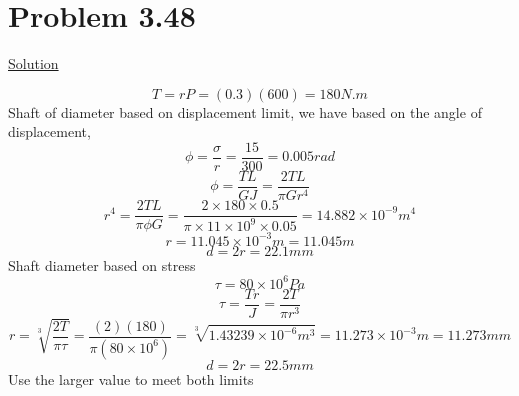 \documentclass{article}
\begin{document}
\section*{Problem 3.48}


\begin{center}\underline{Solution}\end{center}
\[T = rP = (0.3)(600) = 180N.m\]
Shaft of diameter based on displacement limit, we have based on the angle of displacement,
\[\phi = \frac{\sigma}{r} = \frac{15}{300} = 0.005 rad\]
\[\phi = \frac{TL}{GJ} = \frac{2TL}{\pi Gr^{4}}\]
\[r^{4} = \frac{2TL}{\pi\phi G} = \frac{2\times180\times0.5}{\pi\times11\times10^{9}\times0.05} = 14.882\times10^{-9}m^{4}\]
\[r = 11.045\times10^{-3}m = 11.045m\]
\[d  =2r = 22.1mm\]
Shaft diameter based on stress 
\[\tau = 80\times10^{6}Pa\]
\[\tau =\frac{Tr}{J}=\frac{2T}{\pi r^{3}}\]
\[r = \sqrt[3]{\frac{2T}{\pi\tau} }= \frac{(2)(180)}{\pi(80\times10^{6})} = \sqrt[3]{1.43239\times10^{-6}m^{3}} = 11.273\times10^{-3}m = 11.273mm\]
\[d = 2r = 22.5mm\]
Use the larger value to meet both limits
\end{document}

━━━━━━━━

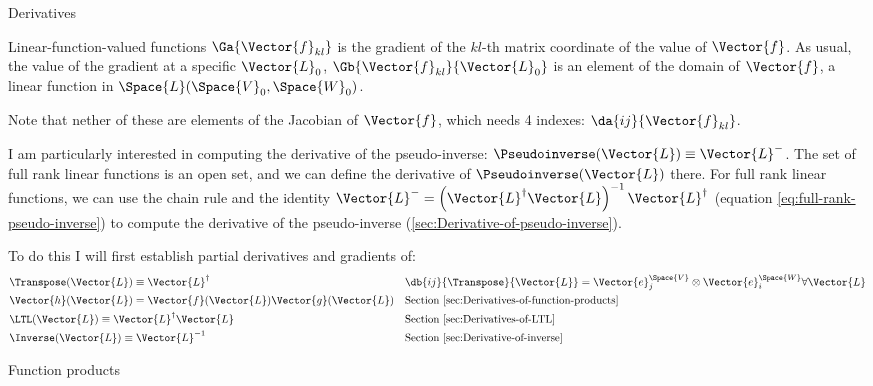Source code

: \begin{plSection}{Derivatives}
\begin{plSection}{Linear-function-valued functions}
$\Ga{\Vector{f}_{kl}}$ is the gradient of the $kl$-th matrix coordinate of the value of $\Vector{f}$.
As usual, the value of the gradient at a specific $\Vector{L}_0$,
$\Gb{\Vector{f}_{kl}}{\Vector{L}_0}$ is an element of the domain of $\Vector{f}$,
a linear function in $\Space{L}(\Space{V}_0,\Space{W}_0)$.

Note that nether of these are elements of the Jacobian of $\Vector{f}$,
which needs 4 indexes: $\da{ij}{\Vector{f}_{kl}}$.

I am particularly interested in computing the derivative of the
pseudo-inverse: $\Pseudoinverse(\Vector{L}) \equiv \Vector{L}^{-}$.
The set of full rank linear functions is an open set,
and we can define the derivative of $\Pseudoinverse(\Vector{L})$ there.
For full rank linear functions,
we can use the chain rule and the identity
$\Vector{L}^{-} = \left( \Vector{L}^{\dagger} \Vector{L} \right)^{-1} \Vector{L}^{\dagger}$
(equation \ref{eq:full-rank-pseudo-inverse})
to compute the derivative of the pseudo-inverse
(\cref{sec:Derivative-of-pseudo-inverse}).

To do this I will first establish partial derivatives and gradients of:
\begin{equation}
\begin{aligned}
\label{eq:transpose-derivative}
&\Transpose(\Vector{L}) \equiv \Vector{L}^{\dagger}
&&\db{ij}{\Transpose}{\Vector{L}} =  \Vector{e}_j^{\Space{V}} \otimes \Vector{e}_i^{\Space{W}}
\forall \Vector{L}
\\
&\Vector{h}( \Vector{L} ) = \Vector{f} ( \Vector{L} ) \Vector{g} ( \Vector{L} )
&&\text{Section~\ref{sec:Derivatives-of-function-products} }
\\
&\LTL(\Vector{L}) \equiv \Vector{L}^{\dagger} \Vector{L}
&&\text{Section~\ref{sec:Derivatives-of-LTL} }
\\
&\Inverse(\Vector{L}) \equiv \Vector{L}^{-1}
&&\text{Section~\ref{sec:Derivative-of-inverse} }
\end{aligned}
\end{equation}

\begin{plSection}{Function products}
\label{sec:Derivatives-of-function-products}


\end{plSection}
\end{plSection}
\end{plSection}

━━━━━━━━

Copy, from the material, each line that holds the string "text".

SOLUTION FOR THIS EXERCISE:
&&\text{Section~\ref{sec:Derivatives-of-function-products} }
&&\text{Section~\ref{sec:Derivatives-of-LTL} }
&&\text{Section~\ref{sec:Derivative-of-inverse} }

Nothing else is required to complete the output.